First Two, Last Two is a game we play where we take the first two paragraphs and the last two paragraphs of a piece.
A Friend’s Death
He gets a disease and suffers from it and dies. Before that Kirt visits him in the hospital several times. Once when Chris went in for tests to see what was giving him so much pain. Other times when he was in the hospital suffering from the disease the tests showed he had, and then the last time the day before he died. Kirt also visited him at home between the times he was in the hospital and also met him at a coffee shop once, but Chris got so sick there that Kirt had to take him to the hospital.
Chris was sitting up in bed the first time Kirt saw him in the hospital.

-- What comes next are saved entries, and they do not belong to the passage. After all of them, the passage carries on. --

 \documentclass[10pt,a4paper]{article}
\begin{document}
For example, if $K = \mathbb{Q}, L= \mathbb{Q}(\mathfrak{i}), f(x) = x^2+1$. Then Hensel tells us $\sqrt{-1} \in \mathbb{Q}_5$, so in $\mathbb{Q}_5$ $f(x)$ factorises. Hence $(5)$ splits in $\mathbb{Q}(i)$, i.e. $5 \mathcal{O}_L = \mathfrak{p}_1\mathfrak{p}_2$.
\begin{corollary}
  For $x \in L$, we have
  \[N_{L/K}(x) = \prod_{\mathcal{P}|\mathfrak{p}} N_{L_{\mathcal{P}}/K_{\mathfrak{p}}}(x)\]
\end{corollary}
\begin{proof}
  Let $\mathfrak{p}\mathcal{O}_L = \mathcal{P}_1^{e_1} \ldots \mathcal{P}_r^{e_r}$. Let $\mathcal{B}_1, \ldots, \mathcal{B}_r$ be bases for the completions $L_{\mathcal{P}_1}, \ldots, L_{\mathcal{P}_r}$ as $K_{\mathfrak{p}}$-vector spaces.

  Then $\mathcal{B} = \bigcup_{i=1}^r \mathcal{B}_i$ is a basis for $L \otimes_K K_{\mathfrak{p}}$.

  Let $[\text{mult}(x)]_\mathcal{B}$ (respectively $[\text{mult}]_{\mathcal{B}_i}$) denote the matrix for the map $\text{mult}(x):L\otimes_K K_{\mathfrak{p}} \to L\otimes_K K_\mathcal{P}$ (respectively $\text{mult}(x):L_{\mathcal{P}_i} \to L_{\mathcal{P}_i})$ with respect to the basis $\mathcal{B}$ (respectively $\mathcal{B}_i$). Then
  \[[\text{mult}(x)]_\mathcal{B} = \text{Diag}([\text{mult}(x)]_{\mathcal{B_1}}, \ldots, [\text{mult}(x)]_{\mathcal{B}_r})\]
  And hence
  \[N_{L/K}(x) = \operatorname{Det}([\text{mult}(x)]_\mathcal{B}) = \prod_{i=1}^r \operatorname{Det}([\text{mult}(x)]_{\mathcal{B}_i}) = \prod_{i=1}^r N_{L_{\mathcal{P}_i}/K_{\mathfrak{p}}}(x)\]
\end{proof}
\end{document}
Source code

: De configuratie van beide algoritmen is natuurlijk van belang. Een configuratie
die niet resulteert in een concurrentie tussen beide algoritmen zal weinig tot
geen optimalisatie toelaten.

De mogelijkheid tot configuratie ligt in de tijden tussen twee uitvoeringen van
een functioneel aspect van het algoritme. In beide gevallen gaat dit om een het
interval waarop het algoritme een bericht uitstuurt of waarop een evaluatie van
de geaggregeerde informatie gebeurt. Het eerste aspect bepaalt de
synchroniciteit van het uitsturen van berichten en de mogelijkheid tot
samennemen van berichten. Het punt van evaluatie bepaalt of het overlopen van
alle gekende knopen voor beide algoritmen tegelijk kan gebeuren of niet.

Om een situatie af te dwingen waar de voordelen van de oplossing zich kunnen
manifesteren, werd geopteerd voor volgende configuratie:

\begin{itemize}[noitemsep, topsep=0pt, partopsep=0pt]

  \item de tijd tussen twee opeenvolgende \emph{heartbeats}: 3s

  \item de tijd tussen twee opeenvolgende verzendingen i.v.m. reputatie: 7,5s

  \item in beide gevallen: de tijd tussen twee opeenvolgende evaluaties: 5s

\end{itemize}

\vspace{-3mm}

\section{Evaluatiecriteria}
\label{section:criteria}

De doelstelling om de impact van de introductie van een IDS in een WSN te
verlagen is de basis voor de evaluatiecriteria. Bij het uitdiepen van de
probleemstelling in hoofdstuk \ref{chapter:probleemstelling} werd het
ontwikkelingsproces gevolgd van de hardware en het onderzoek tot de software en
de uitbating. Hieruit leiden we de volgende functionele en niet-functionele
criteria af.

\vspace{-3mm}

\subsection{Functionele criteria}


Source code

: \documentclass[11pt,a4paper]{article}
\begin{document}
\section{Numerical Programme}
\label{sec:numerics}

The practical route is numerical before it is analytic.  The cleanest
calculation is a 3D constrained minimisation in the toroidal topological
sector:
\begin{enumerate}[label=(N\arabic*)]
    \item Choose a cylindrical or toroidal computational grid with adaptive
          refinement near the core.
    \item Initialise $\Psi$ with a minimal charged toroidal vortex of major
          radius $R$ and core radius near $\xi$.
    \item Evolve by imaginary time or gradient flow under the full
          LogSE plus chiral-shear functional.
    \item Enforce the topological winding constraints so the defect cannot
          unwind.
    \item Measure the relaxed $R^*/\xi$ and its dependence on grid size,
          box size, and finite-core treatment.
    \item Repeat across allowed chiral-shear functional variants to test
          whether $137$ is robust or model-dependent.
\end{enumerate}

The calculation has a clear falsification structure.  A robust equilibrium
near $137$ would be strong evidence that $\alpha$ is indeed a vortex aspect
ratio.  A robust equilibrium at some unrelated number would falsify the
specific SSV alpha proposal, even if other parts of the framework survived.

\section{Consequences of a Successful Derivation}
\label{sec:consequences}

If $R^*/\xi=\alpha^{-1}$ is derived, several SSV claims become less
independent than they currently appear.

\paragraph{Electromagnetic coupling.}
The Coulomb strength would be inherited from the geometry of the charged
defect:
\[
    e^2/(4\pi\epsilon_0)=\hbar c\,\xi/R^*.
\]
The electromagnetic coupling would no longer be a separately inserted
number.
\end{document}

He said “I know I’m very sick, even if they don’t know what I got yet. But it’s not in the head. Meaning it’s not in my mind, because the truth is I think what I got’s going to spread to my head. But that’s not here nor there. Right now I know I’m very sick in the liver, in the stomach — one of those organs around there and maybe a couple of them. I know It’s going to kill me but I don’t know when. I’m almost sure I won’t be around in a year or so, and my real feeling is I won’t last six months.”
*
As he was walking to the parking lot, a man he had never seen before came alongside him and said “I was standing several graves, or whatever you want to call those things, over from you when you were inside before. I don’t mean to intervene, but we seem to be walking in the same direction to lot B. That must have been one hell of a person you visited just now. One really wonderful person. My condolences, no matter how long a time that person’s death might have been. Though because this cemetery, or whatever it is, is so new, it couldn’t have been more than seven years ago.”
“It was only last year — this week’s his anniversary. And he was all right as a person, not great — I don’t want to lie to you. But thanks.” He patted the man’s back and got into the car. He backed up, pulled away and saw in the rear view mirror the man waving at him.”

Stephen Dixon was a novelist and short story author who published hundreds of stories in an incredible list of literary journals. Dixon was nominated for the National Book Award twice–in 1991 for Frog and in 1995 for Interstate–and his writing also earned him a Guggenheim Fellowship, the American Academy Institute of Arts and Letters Prize for Fiction, the O. Henry Award, and the Pushcart Prize.